*Information shown:*
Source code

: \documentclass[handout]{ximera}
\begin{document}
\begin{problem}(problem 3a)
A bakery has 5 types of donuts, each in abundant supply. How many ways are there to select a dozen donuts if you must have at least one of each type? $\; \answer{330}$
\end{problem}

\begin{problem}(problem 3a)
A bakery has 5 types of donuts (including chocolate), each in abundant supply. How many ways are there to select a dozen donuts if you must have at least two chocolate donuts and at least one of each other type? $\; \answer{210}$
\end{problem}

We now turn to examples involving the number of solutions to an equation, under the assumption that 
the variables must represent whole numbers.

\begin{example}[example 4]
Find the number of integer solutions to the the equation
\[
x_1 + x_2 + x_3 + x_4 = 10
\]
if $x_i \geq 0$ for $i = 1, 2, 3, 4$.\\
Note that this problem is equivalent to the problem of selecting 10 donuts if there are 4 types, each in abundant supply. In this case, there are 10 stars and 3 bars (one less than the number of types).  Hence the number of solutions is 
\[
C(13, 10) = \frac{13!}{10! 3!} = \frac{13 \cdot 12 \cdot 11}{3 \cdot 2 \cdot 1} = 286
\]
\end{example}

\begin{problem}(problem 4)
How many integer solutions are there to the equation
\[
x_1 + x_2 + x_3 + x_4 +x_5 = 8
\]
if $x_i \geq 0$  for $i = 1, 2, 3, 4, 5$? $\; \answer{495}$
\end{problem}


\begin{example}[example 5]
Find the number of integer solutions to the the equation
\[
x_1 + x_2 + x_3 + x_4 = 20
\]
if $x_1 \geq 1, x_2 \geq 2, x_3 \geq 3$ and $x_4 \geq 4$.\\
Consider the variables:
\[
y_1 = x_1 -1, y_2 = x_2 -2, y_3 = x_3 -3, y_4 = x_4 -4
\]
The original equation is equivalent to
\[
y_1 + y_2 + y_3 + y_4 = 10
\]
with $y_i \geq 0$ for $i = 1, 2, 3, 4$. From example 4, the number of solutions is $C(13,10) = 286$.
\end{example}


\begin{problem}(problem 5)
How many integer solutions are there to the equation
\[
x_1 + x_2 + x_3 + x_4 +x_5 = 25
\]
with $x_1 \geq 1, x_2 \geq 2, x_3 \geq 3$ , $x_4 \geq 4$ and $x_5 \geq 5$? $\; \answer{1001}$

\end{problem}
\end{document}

*Task objective:*
Which lines run from the one holding "The original equation is equivalent to" through the end of the data? Write them out exactly, ends included, and add nothing.

*Your response:*
The original equation is equivalent to
\[
y_1 + y_2 + y_3 + y_4 = 10
\]
with $y_i \geq 0$ for $i = 1, 2, 3, 4$. From example 4, the number of solutions is $C(13,10) = 286$.
\end{example}


\begin{problem}(problem 5)
How many integer solutions are there to the equation
\[
x_1 + x_2 + x_3 + x_4 +x_5 = 25
\]
with $x_1 \geq 1, x_2 \geq 2, x_3 \geq 3$ , $x_4 \geq 4$ and $x_5 \geq 5$? $\; \answer{1001}$

\end{problem}
\end{document}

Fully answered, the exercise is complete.